PROVIDED MATERIAL section start

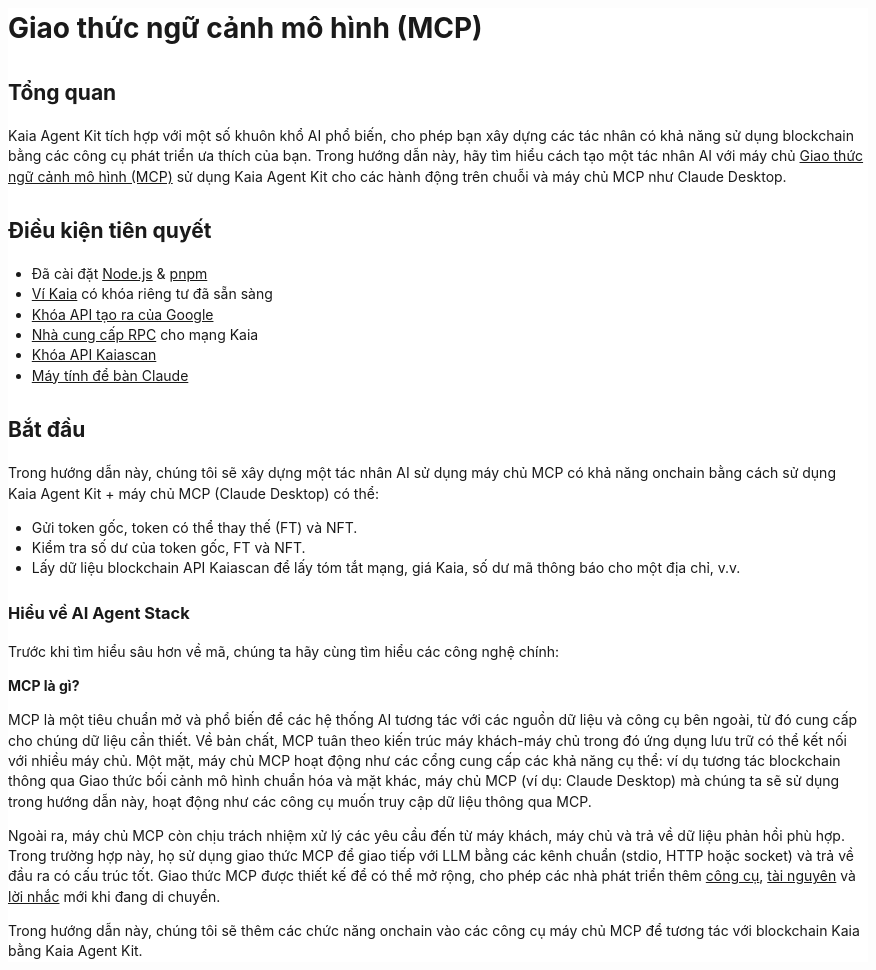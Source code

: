 # Giao thức ngữ cảnh mô hình (MCP)

## Tổng quan

Kaia Agent Kit tích hợp với một số khuôn khổ AI phổ biến, cho phép bạn xây dựng các tác nhân có khả năng sử dụng blockchain bằng các công cụ phát triển ưa thích của bạn. Trong hướng dẫn này, hãy tìm hiểu cách tạo một tác nhân AI với máy chủ [Giao thức ngữ cảnh mô hình (MCP)](https://modelcontextprotocol.io/introduction) sử dụng Kaia Agent Kit cho các hành động trên chuỗi và máy chủ MCP như Claude Desktop.

## Điều kiện tiên quyết

- Đã cài đặt [Node.js](https://nodejs.org/en/download) & [pnpm](https://pnpm.io/installation)
- [Ví Kaia](https://www.kaiawallet.io/) có khóa riêng tư đã sẵn sàng
- [Khóa API tạo ra của Google](https://ai.google.dev/gemini-api/docs/api-key)
- [Nhà cung cấp RPC](https://docs.kaia.io/references/public-en/) cho mạng Kaia
- [Khóa API Kaiascan](https://docs.kaiascan.io/account-creation)
- [Máy tính để bàn Claude](https://claude.ai/download)

## Bắt đầu

Trong hướng dẫn này, chúng tôi sẽ xây dựng một tác nhân AI sử dụng máy chủ MCP có khả năng onchain bằng cách sử dụng Kaia Agent Kit + máy chủ MCP (Claude Desktop) có thể:

- Gửi token gốc, token có thể thay thế (FT) và NFT.
- Kiểm tra số dư của token gốc, FT và NFT.
- Lấy dữ liệu blockchain API Kaiascan để lấy tóm tắt mạng, giá Kaia, số dư mã thông báo cho một địa chỉ, v.v.

### Hiểu về AI Agent Stack

Trước khi tìm hiểu sâu hơn về mã, chúng ta hãy cùng tìm hiểu các công nghệ chính:

**MCP là gì?**

MCP là một tiêu chuẩn mở và phổ biến để các hệ thống AI tương tác với các nguồn dữ liệu và công cụ bên ngoài, từ đó cung cấp cho chúng dữ liệu cần thiết.  Về bản chất, MCP tuân theo kiến trúc máy khách-máy chủ trong đó ứng dụng lưu trữ có thể kết nối với nhiều máy chủ. Một mặt, máy chủ MCP hoạt động như các cổng cung cấp các khả năng cụ thể: ví dụ tương tác blockchain thông qua Giao thức bối cảnh mô hình chuẩn hóa và mặt khác, máy chủ MCP (ví dụ: Claude Desktop) mà chúng ta sẽ sử dụng trong hướng dẫn này, hoạt động như các công cụ muốn truy cập dữ liệu thông qua MCP.

Ngoài ra, máy chủ MCP còn chịu trách nhiệm xử lý các yêu cầu đến từ máy khách, máy chủ và trả về dữ liệu phản hồi phù hợp. Trong trường hợp này, họ sử dụng giao thức MCP để giao tiếp với LLM bằng các kênh chuẩn (stdio, HTTP hoặc socket) và trả về đầu ra có cấu trúc tốt. Giao thức MCP được thiết kế để có thể mở rộng, cho phép các nhà phát triển thêm [công cụ](https://modelcontextprotocol.io/docs/concepts/tools), [tài nguyên](https://modelcontextprotocol.io/docs/concepts/resources) và [lời nhắc](https://modelcontextprotocol.io/docs/concepts/prompts) mới khi đang di chuyển.

Trong hướng dẫn này, chúng tôi sẽ thêm các chức năng onchain vào các công cụ máy chủ MCP để tương tác với blockchain Kaia bằng Kaia Agent Kit.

PROVIDED MATERIAL section end

TASK TO COMPLETE —
Where the string "download" shows up in the listing above, copy the line that holds it.

OUTPUT FOR THIS EXERCISE —
- Đã cài đặt [Node.js](https://nodejs.org/en/download) & [pnpm](https://pnpm.io/installation)
- [Máy tính để bàn Claude](https://claude.ai/download)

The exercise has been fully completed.